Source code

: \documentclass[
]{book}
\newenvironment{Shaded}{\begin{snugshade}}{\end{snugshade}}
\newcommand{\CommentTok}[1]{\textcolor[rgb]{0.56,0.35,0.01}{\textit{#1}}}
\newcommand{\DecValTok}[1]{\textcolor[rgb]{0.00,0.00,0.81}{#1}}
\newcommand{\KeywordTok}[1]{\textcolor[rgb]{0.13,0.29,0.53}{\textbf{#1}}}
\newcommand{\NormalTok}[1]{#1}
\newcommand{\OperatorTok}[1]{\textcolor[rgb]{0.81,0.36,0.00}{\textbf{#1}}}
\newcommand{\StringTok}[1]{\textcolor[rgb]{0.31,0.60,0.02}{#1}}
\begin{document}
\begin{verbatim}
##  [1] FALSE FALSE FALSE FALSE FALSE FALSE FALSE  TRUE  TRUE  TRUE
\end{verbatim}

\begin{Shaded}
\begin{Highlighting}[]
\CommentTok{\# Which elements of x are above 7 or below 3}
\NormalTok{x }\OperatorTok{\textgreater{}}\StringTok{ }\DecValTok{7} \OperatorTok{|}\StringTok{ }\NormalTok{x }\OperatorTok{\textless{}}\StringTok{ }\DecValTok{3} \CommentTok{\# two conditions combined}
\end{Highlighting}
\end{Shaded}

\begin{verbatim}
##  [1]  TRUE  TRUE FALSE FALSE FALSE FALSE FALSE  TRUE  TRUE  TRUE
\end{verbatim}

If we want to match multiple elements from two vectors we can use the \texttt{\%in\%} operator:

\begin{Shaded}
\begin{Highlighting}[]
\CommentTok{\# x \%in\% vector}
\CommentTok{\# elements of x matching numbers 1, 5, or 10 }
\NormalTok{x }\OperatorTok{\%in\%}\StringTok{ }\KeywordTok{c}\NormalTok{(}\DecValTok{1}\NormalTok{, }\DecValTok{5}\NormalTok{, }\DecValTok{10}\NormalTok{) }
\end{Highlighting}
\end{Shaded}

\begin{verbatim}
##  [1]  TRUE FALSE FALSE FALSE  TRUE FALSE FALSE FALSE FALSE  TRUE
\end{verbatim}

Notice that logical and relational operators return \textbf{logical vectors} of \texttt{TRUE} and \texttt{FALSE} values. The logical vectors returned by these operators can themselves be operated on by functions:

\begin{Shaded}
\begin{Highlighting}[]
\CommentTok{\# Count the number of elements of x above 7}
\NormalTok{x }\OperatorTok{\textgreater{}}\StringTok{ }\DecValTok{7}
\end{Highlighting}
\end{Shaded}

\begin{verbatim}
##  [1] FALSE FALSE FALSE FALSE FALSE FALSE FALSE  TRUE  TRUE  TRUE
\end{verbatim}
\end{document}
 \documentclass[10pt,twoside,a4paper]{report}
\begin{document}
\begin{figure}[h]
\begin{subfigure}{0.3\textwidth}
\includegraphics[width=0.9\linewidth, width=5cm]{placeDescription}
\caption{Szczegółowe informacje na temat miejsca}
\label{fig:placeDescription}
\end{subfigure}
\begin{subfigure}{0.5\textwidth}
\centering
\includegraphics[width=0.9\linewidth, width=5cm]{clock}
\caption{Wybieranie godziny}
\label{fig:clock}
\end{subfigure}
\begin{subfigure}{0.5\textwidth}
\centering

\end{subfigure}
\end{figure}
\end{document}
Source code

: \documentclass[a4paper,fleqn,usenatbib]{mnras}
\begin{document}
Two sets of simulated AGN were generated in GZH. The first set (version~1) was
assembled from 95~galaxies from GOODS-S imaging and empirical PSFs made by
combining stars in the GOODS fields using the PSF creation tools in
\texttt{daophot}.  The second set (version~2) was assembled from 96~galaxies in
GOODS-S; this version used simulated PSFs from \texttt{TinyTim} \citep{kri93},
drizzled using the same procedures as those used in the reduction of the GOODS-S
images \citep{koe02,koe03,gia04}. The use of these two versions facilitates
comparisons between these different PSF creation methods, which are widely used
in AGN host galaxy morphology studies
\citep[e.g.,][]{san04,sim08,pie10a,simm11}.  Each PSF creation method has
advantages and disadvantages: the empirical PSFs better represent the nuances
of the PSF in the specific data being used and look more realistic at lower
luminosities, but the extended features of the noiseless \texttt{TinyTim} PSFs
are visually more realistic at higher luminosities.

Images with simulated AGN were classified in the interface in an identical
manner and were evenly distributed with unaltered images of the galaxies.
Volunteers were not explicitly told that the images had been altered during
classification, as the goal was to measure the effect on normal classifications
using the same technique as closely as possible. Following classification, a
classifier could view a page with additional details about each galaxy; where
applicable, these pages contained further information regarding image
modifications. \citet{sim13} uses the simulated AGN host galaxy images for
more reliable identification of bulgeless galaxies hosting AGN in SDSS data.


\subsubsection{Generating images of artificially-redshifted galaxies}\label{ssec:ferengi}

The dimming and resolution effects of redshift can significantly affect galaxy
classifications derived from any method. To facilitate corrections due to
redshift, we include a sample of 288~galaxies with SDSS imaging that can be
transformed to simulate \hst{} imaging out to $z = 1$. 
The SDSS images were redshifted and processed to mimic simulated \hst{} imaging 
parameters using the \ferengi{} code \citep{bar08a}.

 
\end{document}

REQUIREMENT ▸ For the span from the line containing "The SDSS images" through the last line of the entries above, transcribe each line exactly and leave out everything else.

OUTPUT OF THE EXERCISE ▸
The SDSS images were redshifted and processed to mimic simulated \hst{} imaging 
parameters using the \ferengi{} code \citep{bar08a}.

 
\end{document}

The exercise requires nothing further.